* Given data *
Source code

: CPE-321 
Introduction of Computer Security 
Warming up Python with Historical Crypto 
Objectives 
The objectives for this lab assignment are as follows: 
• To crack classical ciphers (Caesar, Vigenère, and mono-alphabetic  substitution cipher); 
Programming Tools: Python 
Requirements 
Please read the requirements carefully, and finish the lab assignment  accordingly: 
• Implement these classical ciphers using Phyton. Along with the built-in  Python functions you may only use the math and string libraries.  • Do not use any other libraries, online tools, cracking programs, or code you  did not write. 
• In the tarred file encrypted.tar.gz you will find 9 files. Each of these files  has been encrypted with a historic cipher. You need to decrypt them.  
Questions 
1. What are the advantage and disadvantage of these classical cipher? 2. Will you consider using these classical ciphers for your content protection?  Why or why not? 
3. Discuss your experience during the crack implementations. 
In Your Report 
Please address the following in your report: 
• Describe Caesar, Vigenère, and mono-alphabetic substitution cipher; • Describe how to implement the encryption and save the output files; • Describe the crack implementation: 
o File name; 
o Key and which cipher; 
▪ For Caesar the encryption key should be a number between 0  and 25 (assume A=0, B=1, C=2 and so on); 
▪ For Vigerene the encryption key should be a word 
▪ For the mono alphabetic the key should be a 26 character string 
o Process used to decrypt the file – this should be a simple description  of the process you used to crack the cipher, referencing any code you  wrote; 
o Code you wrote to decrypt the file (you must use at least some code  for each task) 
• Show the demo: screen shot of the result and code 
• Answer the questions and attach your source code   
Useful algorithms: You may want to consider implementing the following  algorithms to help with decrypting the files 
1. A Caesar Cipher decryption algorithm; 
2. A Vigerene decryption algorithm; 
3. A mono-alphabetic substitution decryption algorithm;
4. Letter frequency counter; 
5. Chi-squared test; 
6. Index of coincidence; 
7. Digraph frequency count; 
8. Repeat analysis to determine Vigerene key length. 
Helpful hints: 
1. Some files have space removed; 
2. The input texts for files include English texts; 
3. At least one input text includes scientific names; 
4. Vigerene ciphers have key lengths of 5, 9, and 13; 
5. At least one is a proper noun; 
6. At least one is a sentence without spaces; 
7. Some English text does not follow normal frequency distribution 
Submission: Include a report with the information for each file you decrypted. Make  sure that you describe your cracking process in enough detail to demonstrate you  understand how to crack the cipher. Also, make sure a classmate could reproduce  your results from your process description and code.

* What to do *
Retype the entries exactly from the first line, stopping after the line with "and so on);".

* Written response *
Source code

: CPE-321 
Introduction of Computer Security 
Warming up Python with Historical Crypto 
Objectives 
The objectives for this lab assignment are as follows: 
• To crack classical ciphers (Caesar, Vigenère, and mono-alphabetic  substitution cipher); 
Programming Tools: Python 
Requirements 
Please read the requirements carefully, and finish the lab assignment  accordingly: 
• Implement these classical ciphers using Phyton. Along with the built-in  Python functions you may only use the math and string libraries.  • Do not use any other libraries, online tools, cracking programs, or code you  did not write. 
• In the tarred file encrypted.tar.gz you will find 9 files. Each of these files  has been encrypted with a historic cipher. You need to decrypt them.  
Questions 
1. What are the advantage and disadvantage of these classical cipher? 2. Will you consider using these classical ciphers for your content protection?  Why or why not? 
3. Discuss your experience during the crack implementations. 
In Your Report 
Please address the following in your report: 
• Describe Caesar, Vigenère, and mono-alphabetic substitution cipher; • Describe how to implement the encryption and save the output files; • Describe the crack implementation: 
o File name; 
o Key and which cipher; 
▪ For Caesar the encryption key should be a number between 0  and 25 (assume A=0, B=1, C=2 and so on); 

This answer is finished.